Riccardo Pedrizzi – Fede, Economia e Sviluppo – Editoriale Pantheon, 2009
La dottrina sociale cattolica, oltre l’incubo della stregoneria finanziaria
Di Piero Vassallo
Gianfranco Fini, per rimuovere un serio ostacolo all’avventurosa corsa sulla pista anticattolica tracciata dai poteri forti, ha escluso dalla lista dei candidati al parlamento Riccardo Pedrizzi, uno dei pochi studiosi d’area dotato della cultura necessaria a dare un’identità italiana alla politica della destra (gli altri, meticolosamente allontanati e silenziati, sono Fausto Gianfranceschi, Fausto Belfiori, Massimo Anderson, Pietro Giubilo, Tommaso Romano, Angelo Ruggiero, Paolo Caucci, Roberto De Mattei, Luigi Gagliardi, Guido Vignelli, Marco Ferrazzoli, Luciano Garibaldi, Alberto Rosselli).

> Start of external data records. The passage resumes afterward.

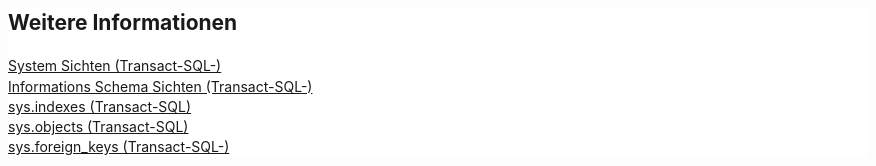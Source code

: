 ## <a name="see-also"></a>Weitere Informationen  
 [System Sichten &#40;Transact-SQL-&#41;](../../t-sql/language-reference.md)   
 [Informations Schema Sichten &#40;Transact-SQL-&#41;](~/relational-databases/system-information-schema-views/system-information-schema-views-transact-sql.md)   
 [sys.indexes &#40;Transact-SQL&#41;](../../relational-databases/system-catalog-views/sys-indexes-transact-sql.md)   
 [sys.objects &#40;Transact-SQL&#41;](../../relational-databases/system-catalog-views/sys-objects-transact-sql.md)   
 [sys.foreign_keys &#40;Transact-SQL-&#41;](../../relational-databases/system-catalog-views/sys-foreign-keys-transact-sql.md)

Il valore di Pedrizzi, ossia l’irriducibilità del suo pensiero al relativismo rampante, che è professato dagli intellettuali impegnati (da Fini) a sprofondare nell’anonimato la cultura di destra, si può facilmente misurare leggendo il suo animoso e documentato saggio, “Fede, economia e sviluppo”, uscito in questi giorni dai torchi della casa editrice romana Pantheon.
Pedrizzi sostiene che la devastante crisi economica in atto dipende dalla degenerazione negromantica, che ha trasformato gli istituti di credito in case da gioco, dove il fiume del denaro virtuale in furente discesa verso l’azzardo, si gonfia fino a raggiungere una dimensione dieci volte superiore al Pil mondiale.
Ora è accertato e Pedrizzi lo ripete opportunamente che soltanto “in un mercato ben funzionante, che può esistere quando la maggior parte degli agenti economici si comporta conformemente all’etica del mercato sostenibile, le imprese e le banche possono prosperare”.
Il neoliberalismo è sceso nel gorgo dell’immoralità prodotta dai suoi princìpi. L’unica ideologia sopravvissuta alle tempeste del XX Secolo si scioglie insieme con la carta straccia, su cui il finanziere Madoff ha stampato i numeri della magia nera.
Con il liberalismo reale svanisce il mito della mano magica del mercato (mano magica dell’egoismo sfrenato, in ultima analisi) e si dimostra che “non esiste un mercato che si auto-regolamenta da solo, come in un clima di ebbrezza neoliberista, si era predicato con ossessione”.
Il rigurgito socialista-statalista è scongiurato dalla certezza che la degenerazione quasi malavitosa dell’attività finanziaria è connessa ad un impoverimento dell’autorità della legge, decadimento proporzionato all’innaturale dilatazione delle funzioni pubbliche.
L’elevazione dello stato ad altezze vertiginose e “aliene” e l’esorbitanza dei poteri pubblici, infatti, allontanano l’autorità delle leggi dalla sensibilità morale che ha sede nella coscienza dei singoli e nella cultura delle società pre-politiche.
La principale causa della catastrofe finanziaria, in definitiva, risiede nella drastica riduzione delle funzioni che appartengono ai corpi intermedi e nell’impoverimento del loro contributo al rispetto delle leggi.
Al proposito, Pedrizzi cita un passo dell’enciclica “Quadragesimo anno”, in cui Pio XI dichiara che “è ingiusto rimettere ad una maggiore e più alta società quello che dalle minori e inferiori comunità si può fare”.
Di qui la riaffermazione del principio di sussidiarietà e il rilancio della dottrina sociale cattolica che afferma la necessità di stabilire dei corpi intermedi tra la persona e lo stato. E di qui, infine, l’urgenza di ridimensionare e sfoltire la macchina dello stato mangiasoldi, a cominciare dai due rami pletorici e spreconi del parlamento.
La brillante avventura culturale di Riccardo Pedrizzi ha avuto inizio negli anni Settanta quando la sua tesi di Laurea ha vinto il premio della Fondazione Gioacchino Volpe. In seguito ha pubblicato numerosi saggi, fra i quali si segnalano “La dottrina sociale cattolica: sfida per il Terzo Millennio”, “I proscritti Pensatori alla sfida della modernità” e “Giovanni Gentile, il filosofo della nazione”. E’ stato senatore durante tre legislature.